Automating Hadoop Cluster Configuration using Ansible

Prathamesh Mistry
7 min readMar 21, 2021

Hadoop is an open-source framework that allows to store and process big data in a distributed environment across clusters of computers using simple programming models. It is designed to scale up from single servers to thousands of machines, each offering local computation and storage.

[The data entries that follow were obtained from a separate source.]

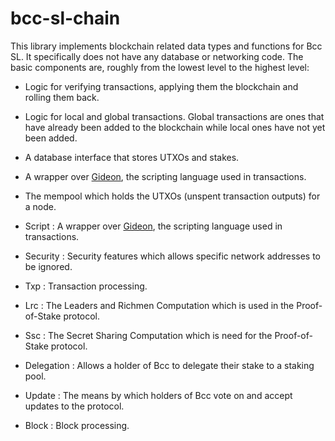 # bcc-sl-chain

This library implements blockchain related data types and functions for Bcc SL.
It specifically does not have any database or networking code. The basic components
are, roughly from the lowest level to the highest level:

* Logic for verifying transactions, applying them the blockchain and rolling
  them back.
* Logic for local and global transactions. Global transactions are ones that
  have already been added to the blockchain while local ones have not yet been
  added.
* A database interface that stores UTXOs and stakes.
* A wrapper over [Gideon], the scripting language used in transactions.
* The mempool which holds the UTXOs (unspent transaction outputs) for a node.


* Script : A wrapper over [Gideon], the scripting language used in transactions.
* Security : Security features which allows specific network addresses to be ignored.
* Txp : Transaction processing.
* Lrc : The Leaders and Richmen Computation which is used in the Proof-of-Stake protocol.
* Ssc : The Secret Sharing Computation which is need for the Proof-of-Stake protocol.
* Delegation : Allows a holder of Bcc to delegate their stake to a staking pool.
* Update : The means by which holders of Bcc vote on and accept updates to the protocol.
* Block : Block processing.

[Gideon]: https://github.com/The-Blockchain-Company/gideon-prototype

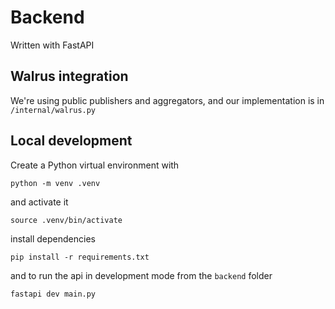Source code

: # Backend
Written with FastAPI

## Walrus integration
We're using public publishers and aggregators, and our implementation is in `/internal/walrus.py`

## Local development
Create a Python virtual environment with

`python -m venv .venv`

and activate it

`source .venv/bin/activate`

install dependencies

`pip install -r requirements.txt`

and to run the api in development mode from the `backend` folder

`fastapi dev main.py`


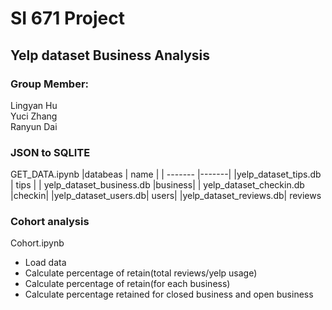 # SI 671 Project
## Yelp dataset Business Analysis
### Group Member: 
Lingyan Hu  
Yuci Zhang   
Ranyun Dai

### JSON to SQLITE
GET_DATA.ipynb
|databeas | name |
| ------- |-------|
|yelp_dataset_tips.db | tips    |
| yelp_dataset_business.db    |business|
| yelp_dataset_checkin.db  |checkin|
|yelp_dataset_users.db| users|
|yelp_dataset_reviews.db| reviews

### Cohort analysis
Cohort.ipynb
* Load data
* Calculate percentage of retain(total reviews/yelp usage)
* Calculate percentage of retain(for each business)
* Calculate percentage retained for closed business and open business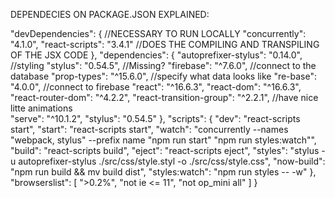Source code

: DEPENDECIES ON PACKAGE.JSON EXPLAINED:

"devDependencies": { //NECESSARY TO RUN LOCALLY
    "concurrently": "4.1.0", 
    "react-scripts": "3.4.1" //DOES THE COMPILING AND TRANSPILING OF THE JSX CODE
  },
  "dependencies": { 
    "autoprefixer-stylus": "0.14.0", //styling
    "stylus": "0.54.5", //Missing?
    "firebase": "^7.6.0", //connect to the database
    "prop-types": "^15.6.0", //specify what data looks like
    "re-base": "4.0.0", //connect to firebase
    "react": "^16.6.3",
    "react-dom": "^16.6.3",
    "react-router-dom": "^4.2.2",
    "react-transition-group": "^2.2.1", //have nice litte animations            
    "serve": "^10.1.2",
    "stylus": "0.54.5"
  },
  "scripts": {
    "dev": "react-scripts start",
    "start": "react-scripts start",
    "watch": "concurrently --names \"webpack, stylus\" --prefix name \"npm run start\" \"npm run styles:watch\"",
    "build": "react-scripts build",
    "eject": "react-scripts eject",
    "styles": "stylus -u autoprefixer-stylus ./src/css/style.styl -o ./src/css/style.css",
    "now-build": "npm run build && mv build dist",
    "styles:watch": "npm run styles -- -w"
  },
  "browserslist": [
    ">0.2%",
    "not ie <= 11",
    "not op_mini all"
  ]
}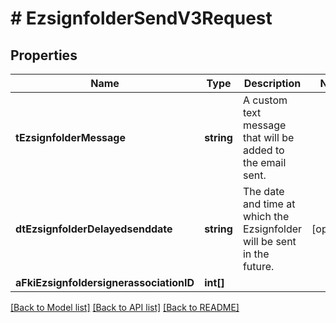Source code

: # # EzsignfolderSendV3Request

## Properties

Name | Type | Description | Notes
------------ | ------------- | ------------- | -------------
**tEzsignfolderMessage** | **string** | A custom text message that will be added to the email sent. |
**dtEzsignfolderDelayedsenddate** | **string** | The date and time at which the Ezsignfolder will be sent in the future. | [optional]
**aFkiEzsignfoldersignerassociationID** | **int[]** |  |

[[Back to Model list]](../../README.md#models) [[Back to API list]](../../README.md#endpoints) [[Back to README]](../../README.md)
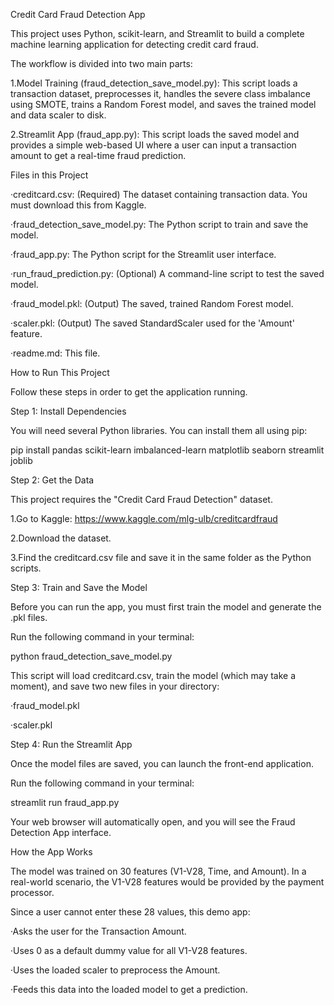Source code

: Credit Card Fraud Detection App

This project uses Python, scikit-learn, and Streamlit to build a complete machine learning application for detecting credit card fraud.

The workflow is divided into two main parts:

1.Model Training (fraud_detection_save_model.py): This script loads a transaction dataset, preprocesses it, handles the severe class imbalance using SMOTE, trains a Random Forest model, and saves the trained model and data scaler to disk.

2.Streamlit App (fraud_app.py): This script loads the saved model and provides a simple web-based UI where a user can input a transaction amount to get a real-time fraud prediction.

Files in this Project

·creditcard.csv: (Required) The dataset containing transaction data. You must download this from Kaggle.

·fraud_detection_save_model.py: The Python script to train and save the model.

·fraud_app.py: The Python script for the Streamlit user interface.

·run_fraud_prediction.py: (Optional) A command-line script to test the saved model.

·fraud_model.pkl: (Output) The saved, trained Random Forest model.

·scaler.pkl: (Output) The saved StandardScaler used for the 'Amount' feature.

·readme.md: This file.

How to Run This Project

Follow these steps in order to get the application running.

Step 1: Install Dependencies

You will need several Python libraries. You can install them all using pip:

pip install pandas scikit-learn imbalanced-learn matplotlib seaborn streamlit joblib


Step 2: Get the Data

This project requires the "Credit Card Fraud Detection" dataset.

1.Go to Kaggle: https://www.kaggle.com/mlg-ulb/creditcardfraud

2.Download the dataset.

3.Find the creditcard.csv file and save it in the same folder as the Python scripts.

Step 3: Train and Save the Model

Before you can run the app, you must first train the model and generate the .pkl files.

Run the following command in your terminal:

python fraud_detection_save_model.py


This script will load creditcard.csv, train the model (which may take a moment), and save two new files in your directory:

·fraud_model.pkl

·scaler.pkl

Step 4: Run the Streamlit App

Once the model files are saved, you can launch the front-end application.

Run the following command in your terminal:

streamlit run fraud_app.py


Your web browser will automatically open, and you will see the Fraud Detection App interface.

How the App Works

The model was trained on 30 features (V1-V28, Time, and Amount). In a real-world scenario, the V1-V28 features would be provided by the payment processor.

Since a user cannot enter these 28 values, this demo app:

·Asks the user for the Transaction Amount.

·Uses 0 as a default dummy value for all V1-V28 features.

·Uses the loaded scaler to preprocess the Amount.

·Feeds this data into the loaded model to get a prediction.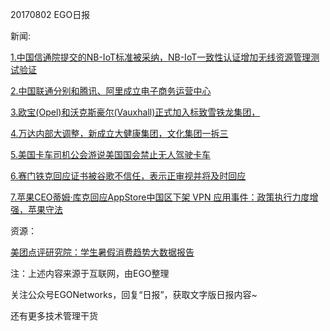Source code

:20170802 EGO日报

新闻:

[1.中国信通院提交的NB-IoT标准被采纳，NB-IoT一致性认证增加无线资源管理测试验证](http://finance.jrj.com.cn/biz/2017/08/02143422833509.shtml)

[2.中国联通分别和腾讯、阿里成立电子商务运营中心](http://tech.sina.com.cn/t/2017-08-02/doc-ifyinvyk3364941.shtml)

[3.欧宝(Opel)和沃克斯豪尔(Vauxhall)正式加入标致雪铁龙集团，](http://www.cnbeta.com/articles/tech/637547.htm)

[4.万达内部大调整，新成立大健康集团，文化集团一拆三](http://www.thepaper.cn/newsDetail_forward_1749897)

[5.美国卡车司机公会游说美国国会禁止无人驾驶卡车](http://www.cnbeta.com/articles/tech/637617.htm)

[6.赛门铁克回应证书被谷歌不信任，表示正审视并将及时回应](http://www.cnbeta.com/articles/tech/637597.htm)

[7.苹果CEO蒂姆·库克回应AppStore中国区下架 VPN 应用事件：政策执行力度增强，苹果守法]()

资源：

[美团点评研究院：学生暑假消费趋势大数据报告](http://www.199it.com/archives/618821.html)

注：上述内容来源于互联网，由EGO整理

关注公众号EGONetworks，回复“日报”，获取文字版日报内容~

还有更多技术管理干货
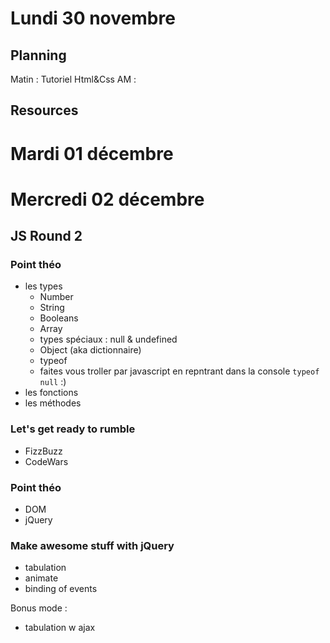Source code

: # Lundi 30 novembre
## Planning
Matin : Tutoriel Html&Css
AM :
## Resources

# Mardi 01 décembre

# Mercredi 02 décembre
## JS Round 2
### Point théo
- les types
	- Number
	- String
	- Booleans
	- Array
	- types spéciaux : null & undefined
	- Object (aka dictionnaire)
	- typeof 
	- faites vous troller par javascript en repntrant dans la console `typeof null` :)
- les fonctions
- les méthodes 

### Let's get ready to rumble
- FizzBuzz
- CodeWars

### Point théo
- DOM
- jQuery

### Make awesome stuff with jQuery
- tabulation
- animate
- binding of events

Bonus mode :
- tabulation w ajax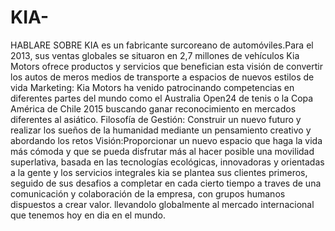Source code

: # KIA-
HABLARE SOBRE KIA
 es un fabricante surcoreano de automóviles.Para el 2013, sus ventas globales se situaron en 2,7 millones de vehículos
 Kia Motors ofrece productos y servicios que benefician esta visión de convertir los autos de meros medios de transporte a espacios de nuevos estilos de vida
 Marketing: Kia Motors ha venido patrocinando competencias en diferentes partes del mundo como el Australia Open24​ de tenis o la Copa América de Chile 2015 buscando ganar reconocimiento en mercados diferentes al asiático.
 Filosofía de Gestión: Construir un nuevo futuro y realizar los sueños de la humanidad mediante un pensamiento creativo y abordando los retos
Visión:Proporcionar un nuevo espacio que haga la vida más cómoda y que se pueda disfrutar más al hacer posible una movilidad superlativa, basada en las tecnologías ecológicas, innovadoras y orientadas a la gente y los servicios integrales
kia se plantea sus clientes primeros, seguido de sus desafios a completar en cada cierto tiempo a traves de una comunicación y colaboración de la empresa, con grupos humanos dispuestos a crear valor. llevandolo globalmente al mercado internacional que tenemos hoy en dia en el mundo.
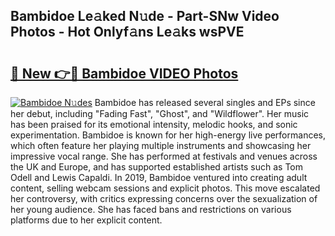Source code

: ## Bambidoe Le𝚊ked N𝚞de - Part-SNw Video Photos - Hot Onlyf𝚊ns Le𝚊ks wsPVE

# <h2><a href="http://ab1811.deff.icu/?id=Bambidoe">🔗 New 👉🔴 Bambidoe VIDEO Photos</a></h2>

[![Bambidoe N𝚞des](https://i.imgur.com/rIISA9y.gif)](http://ab1811.deff.icu/?id=Bambidoe)
Bambidoe has released several singles and EPs since her debut, including "Fading Fast", "Ghost", and "Wildflower". Her music has been praised for its emotional intensity, melodic hooks, and sonic experimentation. Bambidoe is known for her high-energy live performances, which often feature her playing multiple instruments and showcasing her impressive vocal range. She has performed at festivals and venues across the UK and Europe, and has supported established artists such as Tom Odell and Lewis Capaldi. In 2019, Bambidoe ventured into creating adult content, selling webcam sessions and explicit photos. This move escalated her controversy, with critics expressing concerns over the sexualization of her young audience. She has faced bans and restrictions on various platforms due to her explicit content.
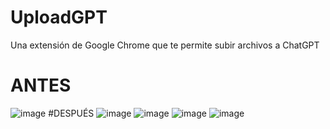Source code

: # UploadGPT
Una extensión de Google Chrome que te permite subir archivos a ChatGPT
# ANTES
![image](https://github.com/Danucosukosuko/UploadGPT/assets/71569318/368cb468-cba9-45bf-b9ac-cde6491e11e3)
#DESPUÉS
![image](https://github.com/Danucosukosuko/UploadGPT/assets/71569318/66c10ee4-62c6-4212-bf16-b8d7b8bccff1)
![image](https://github.com/Danucosukosuko/UploadGPT/assets/71569318/effa2e5c-0ebf-4fff-8fd8-95b73d689ddc)
![image](https://github.com/Danucosukosuko/UploadGPT/assets/71569318/916f2438-4185-4277-bbdc-c21043a36454)
![image](https://github.com/Danucosukosuko/UploadGPT/assets/71569318/75764fea-eaed-4f2a-a316-a8280c3aa3ab)
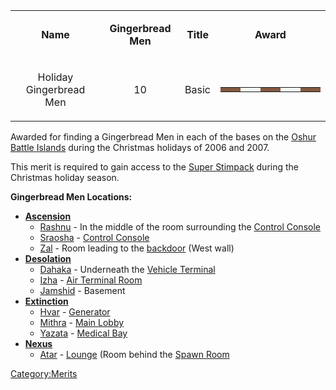 <table>
<tbody>
<tr class="odd">
<td style="text-align: center;"><p><b>Name</b></p></td>
<td style="text-align: center;"><p><b>Gingerbread Men</b></p></td>
<td style="text-align: center;"><p><b>Title</b></p></td>
<td style="text-align: center;"><p><b>Award</b></p></td>
</tr>
<tr class="even">
<td style="text-align: center;"><p>Holiday Gingerbread Men</p></td>
<td style="text-align: center;"><p>10</p></td>
<td style="text-align: center;"><p>Basic</p></td>
<td style="text-align: center;"><table class="bigmerit">
<tr>
<td bgcolor="#845942">
</td>
<td bgcolor="#845942">
</td>
<td bgcolor="#f7fbf7">
</td>
<td bgcolor="#f7fbf7">
</td>
<td bgcolor="#845942">
</td>
<td bgcolor="#845942">
</td>
<td bgcolor="#f7fbf7">
</td>
<td bgcolor="#f7fbf7">
</td>
<td bgcolor="#845942">
</td>
<td bgcolor="#845942">
</td>
</tr>
</table></td>
</tr>
</tbody>
</table>

Awarded for finding a Gingerbread Men in each of the bases on the [Oshur
Battle Islands](../locations/Battle_Islands.md) during the Christmas holidays
of 2006 and 2007.

This merit is required to gain access to the [Super
Stimpack](../items/Super_Stimpack.md) during the Christmas holiday
season.

**Gingerbread Men Locations:**

- **[Ascension](../locations/Ascension.md)**
  - [Rashnu](../etc/Rashnu.md) - In the middle of the room
    surrounding the [Control Console](../locations/Control_Console.md)
  - [Sraosha](../facilities/Sraosha.md) - [Control
    Console](../locations/Control_Console.md)
  - [Zal](../facilities/Zal.md) - Room leading to the
    [backdoor](../locations/Back_Door.md) (West wall)
- **[Desolation](../locations/Desolation.md)**
  - [Dahaka](../facilities/Dahaka.md) - Underneath the [Vehicle
    Terminal](../locations/Vehicle_Terminal.md)
  - [Izha](../facilities/Izha.md) - [Air Terminal
    Room](../locations/Air_Terminal_Room.md)
  - [Jamshid](../facilities/Jamshid.md) - Basement
- **[Extinction](../locations/Extinction.md)**
  - [Hvar](../facilities/Hvar.md) - [Generator](../items/Generator.md)
  - [Mithra](../facilities/Mithra.md) - [Main
    Lobby](main_lobby.md)
  - [Yazata](../facilities/Yazata.md) - [Medical
    Bay](../locations/Medical_Bay.md)
- **[Nexus](../locations/Nexus.md)**
  - [Atar](../facilities/Atar.md) - [Lounge](Lounge.md) (Room
    behind the [Spawn Room](../locations/Spawn_Room.md)

[Category:Merits](Category:Merits.md)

Hadoop is used at many high-end companies including the Tech-Giant Facebook. This article covers configure an HDFS cluster using Ansible. Ansible is an open-source software provisioning, configuration management, and application-deployment tool enabling infrastructure as code. Ansible is widely used in the market and is the leading IT Automation tool.

# tree 
.
├── ansible.cfg ---> configuration file
├── inventory ---> setup inventory
├── client-playbook.yml ---> setup client
├── pre-req-playbook.yml ---> installing preq on all the nodes
├── master-playbook.yml ---> setting up
├── slave-playbook.yml ---> setting up worker/data nodes
├── hadoop_system_files
│ ├── client_files
│ │ └── core-site.xml
│ ├── master_files
│ │ ├── core-site.xml
│ │ └── hdfs-site.xml
│ └── slave_files
│ ├── core-site.xml
│ └── hdfs-site.xml
├── master_slave_client_vars
│ ├── directory_vars.yml
│ └── master_ip_file.yml
└─── packages
├── hadoop-1.2.1-1.x86_64.rpm
└── jdk-8u171-linux-x64.rpm

The above tree diagram shows the content of the directory we are about to create.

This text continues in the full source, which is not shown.